Dear Prof. Pigliucci:
When I challenged you to either 1) retract and apologize or 2) affirm your original post, I expected you to invent your own option 3, retracting or qualifying a few claims but not apologizing. Thank you for choosing option 2 so decisively!
I have three points to make in response, and then I will be done with our exchange.
1) When Bill Clinton said “there is no improper relationship” with Lewinsky, he spoke truthfully but deceptively. What the interviewer wanted to know was whether there HAD BEEN a relationship. You tell us that I was wrong to assume that you had not watched my talk before dismissing my argument. You say that in fact “I have indeed looked at it.” Did you mean to say “have” or “had?” If you meant “had,” then readers can better judge the quality of the reasoning in your initial post. Even though you knew my full argument, you dismissed it by focusing on one claim — that underrepresentation is not evidence of bias – which is a claim that I myself made in the talk. But if you really meant “have,” as in “I have now watched the talk, after writing my initial post but before writing this response,” then please explain how your statement differs from Clinton’s.
2) You take issue with my use of Google, and I thank your reader for pointing out to us the difference between the number of hits Google says it found vs. the number of pages it actually delivers. But my basic point still stands: Google finds many cases of “liberal social psychologist” which refer to actual psychologists, but just three hits for “conservative social psychologist,” none of which point to an actual psychologist. You say you found 10 cases of the latter phrase, but did you notice that seven of them referred to my talk?
Your more revealing error is your claim about the role that the Google example played in my argument. You said that my conclusion from it was “Voilà, case closed, bias demonstrated!” Yet anyone who watched the talk knows that this was just my opening example, intended to be humorous, but also intended as one of three demonstrations that it’s very hard to identify any conservative social psychologists, and that point itself was just one of three arguments that my field has become a tribal moral community. I’m no philosopher, but I’m pretty sure that “case opened” is not the same thing as “case closed.”
3) You deny that you have accused me of academic misconduct, and you warn me that I myself may have done something ethically wrong in “throwing those words around.” You say you were just raising a theoretical possibility of motivated cognition. I repeat your original words here:
I suspect that Haidt is either an incompetent psychologist (not likely) or is disingenuously saying the sort of things controversial enough to get him in the New York Times (more likely).

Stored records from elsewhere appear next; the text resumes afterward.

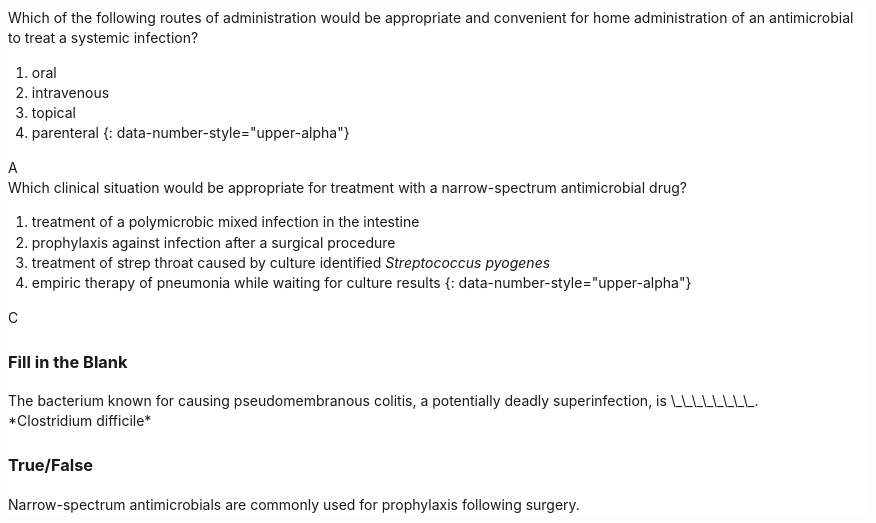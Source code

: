 </div>
</div>

<div data-type="exercise">
<div data-type="problem" markdown="1">
Which of the following routes of administration would be appropriate and convenient for home administration of an antimicrobial to treat a systemic infection?

1.  oral
2.  intravenous
3.  topical
4.  parenteral
{: data-number-style="upper-alpha"}

</div>
<div data-type="solution" markdown="1">
A

</div>
</div>

<div data-type="exercise">
<div data-type="problem" markdown="1">
Which clinical situation would be appropriate for treatment with a narrow-spectrum antimicrobial drug?

1.  treatment of a polymicrobic mixed infection in the intestine
2.  prophylaxis against infection after a surgical procedure
3.  treatment of strep throat caused by culture identified *Streptococcus pyogenes*
4.  empiric therapy of pneumonia while waiting for culture results
{: data-number-style="upper-alpha"}

</div>
<div data-type="solution" markdown="1">
C

</div>
</div>

### Fill in the Blank

<div data-type="exercise">
<div data-type="problem" markdown="1">
The bacterium known for causing pseudomembranous colitis, a potentially deadly superinfection, is \_\_\_\_\_\_\_\_.

</div>
<div data-type="solution" markdown="1">
*Clostridium difficile*

</div>
</div>

### True/False

<div data-type="exercise">
<div data-type="problem" markdown="1">
Narrow-spectrum antimicrobials are commonly used for prophylaxis following surgery.
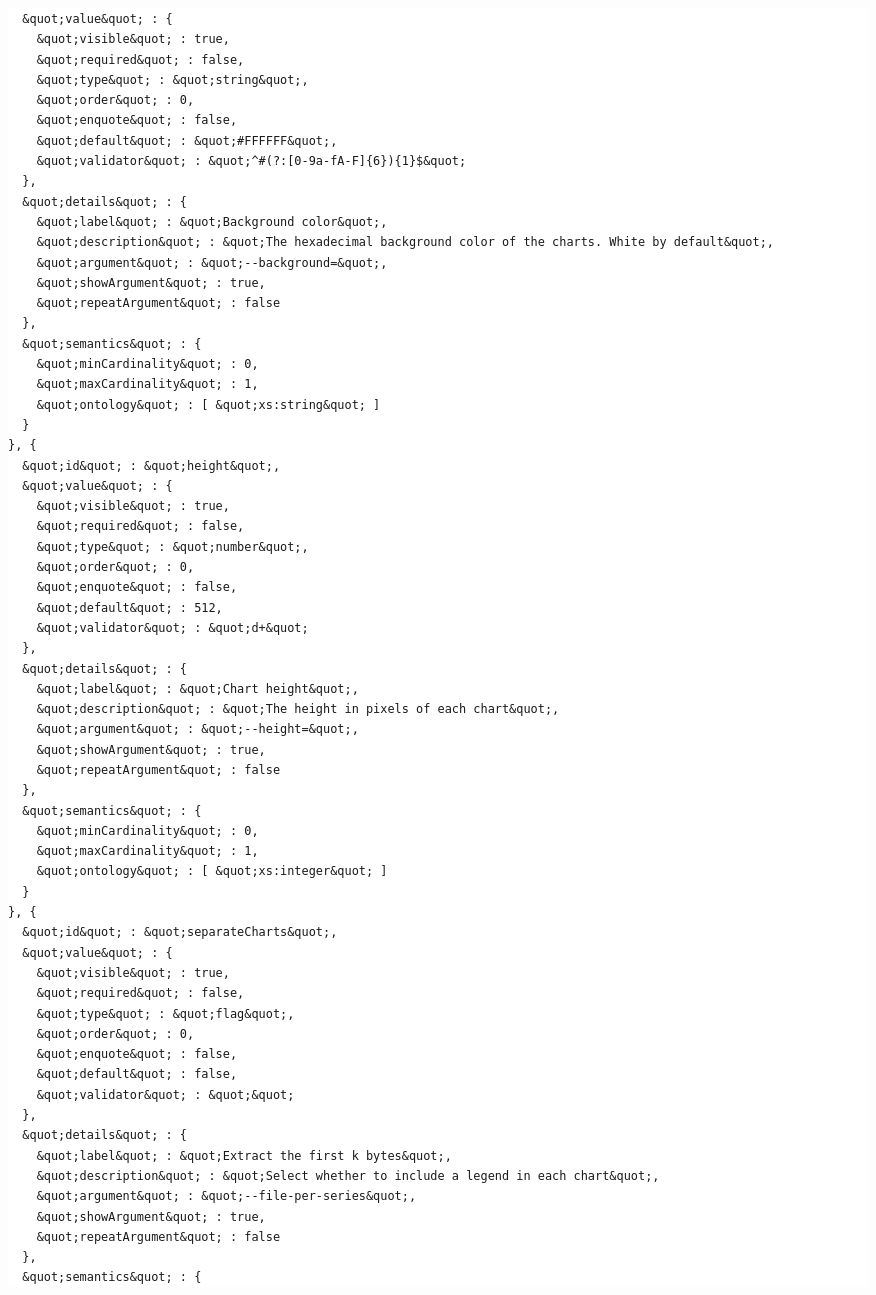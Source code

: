       &quot;value&quot; : {
        &quot;visible&quot; : true,
        &quot;required&quot; : false,
        &quot;type&quot; : &quot;string&quot;,
        &quot;order&quot; : 0,
        &quot;enquote&quot; : false,
        &quot;default&quot; : &quot;#FFFFFF&quot;,
        &quot;validator&quot; : &quot;^#(?:[0-9a-fA-F]{6}){1}$&quot;
      },
      &quot;details&quot; : {
        &quot;label&quot; : &quot;Background color&quot;,
        &quot;description&quot; : &quot;The hexadecimal background color of the charts. White by default&quot;,
        &quot;argument&quot; : &quot;--background=&quot;,
        &quot;showArgument&quot; : true,
        &quot;repeatArgument&quot; : false
      },
      &quot;semantics&quot; : {
        &quot;minCardinality&quot; : 0,
        &quot;maxCardinality&quot; : 1,
        &quot;ontology&quot; : [ &quot;xs:string&quot; ]
      }
    }, {
      &quot;id&quot; : &quot;height&quot;,
      &quot;value&quot; : {
        &quot;visible&quot; : true,
        &quot;required&quot; : false,
        &quot;type&quot; : &quot;number&quot;,
        &quot;order&quot; : 0,
        &quot;enquote&quot; : false,
        &quot;default&quot; : 512,
        &quot;validator&quot; : &quot;d+&quot;
      },
      &quot;details&quot; : {
        &quot;label&quot; : &quot;Chart height&quot;,
        &quot;description&quot; : &quot;The height in pixels of each chart&quot;,
        &quot;argument&quot; : &quot;--height=&quot;,
        &quot;showArgument&quot; : true,
        &quot;repeatArgument&quot; : false
      },
      &quot;semantics&quot; : {
        &quot;minCardinality&quot; : 0,
        &quot;maxCardinality&quot; : 1,
        &quot;ontology&quot; : [ &quot;xs:integer&quot; ]
      }
    }, {
      &quot;id&quot; : &quot;separateCharts&quot;,
      &quot;value&quot; : {
        &quot;visible&quot; : true,
        &quot;required&quot; : false,
        &quot;type&quot; : &quot;flag&quot;,
        &quot;order&quot; : 0,
        &quot;enquote&quot; : false,
        &quot;default&quot; : false,
        &quot;validator&quot; : &quot;&quot;
      },
      &quot;details&quot; : {
        &quot;label&quot; : &quot;Extract the first k bytes&quot;,
        &quot;description&quot; : &quot;Select whether to include a legend in each chart&quot;,
        &quot;argument&quot; : &quot;--file-per-series&quot;,
        &quot;showArgument&quot; : true,
        &quot;repeatArgument&quot; : false
      },
      &quot;semantics&quot; : {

You also called me “silly” and you called my talk “garbage.” Readers will judge for themselves which of us writes recklessly and unprofessionally.
* * *
I have greatly enjoyed our debate. You assert that I “got upset” by your initial post, and you refer to my “outrage” at your accusations. But in fact I was delighted by them. I am an intuitionist. I am building an extended argument that reasoning, when not informed by broad understanding and cultivated intuitions, is an unreliable tool for finding truth. There is mounting evidence in psychology that the evolved function of reasoning is not discovery but social justification and manipulation. We humans use reasoning skillfully to find arguments in support of our intuitively held positions, but we are hobbled by the confirmation bias; we are unable to find evidence or arguments that contradict our favored positions. I believe this is the most serious defect in the writings of the “new atheists” and many other self-proclaimed rationalists: because they are so good at finding reasons to support their views about science and religion, they develop an extraordinary confidence that they are right, which makes them prone to arrogant dismissals of all who disagree with them.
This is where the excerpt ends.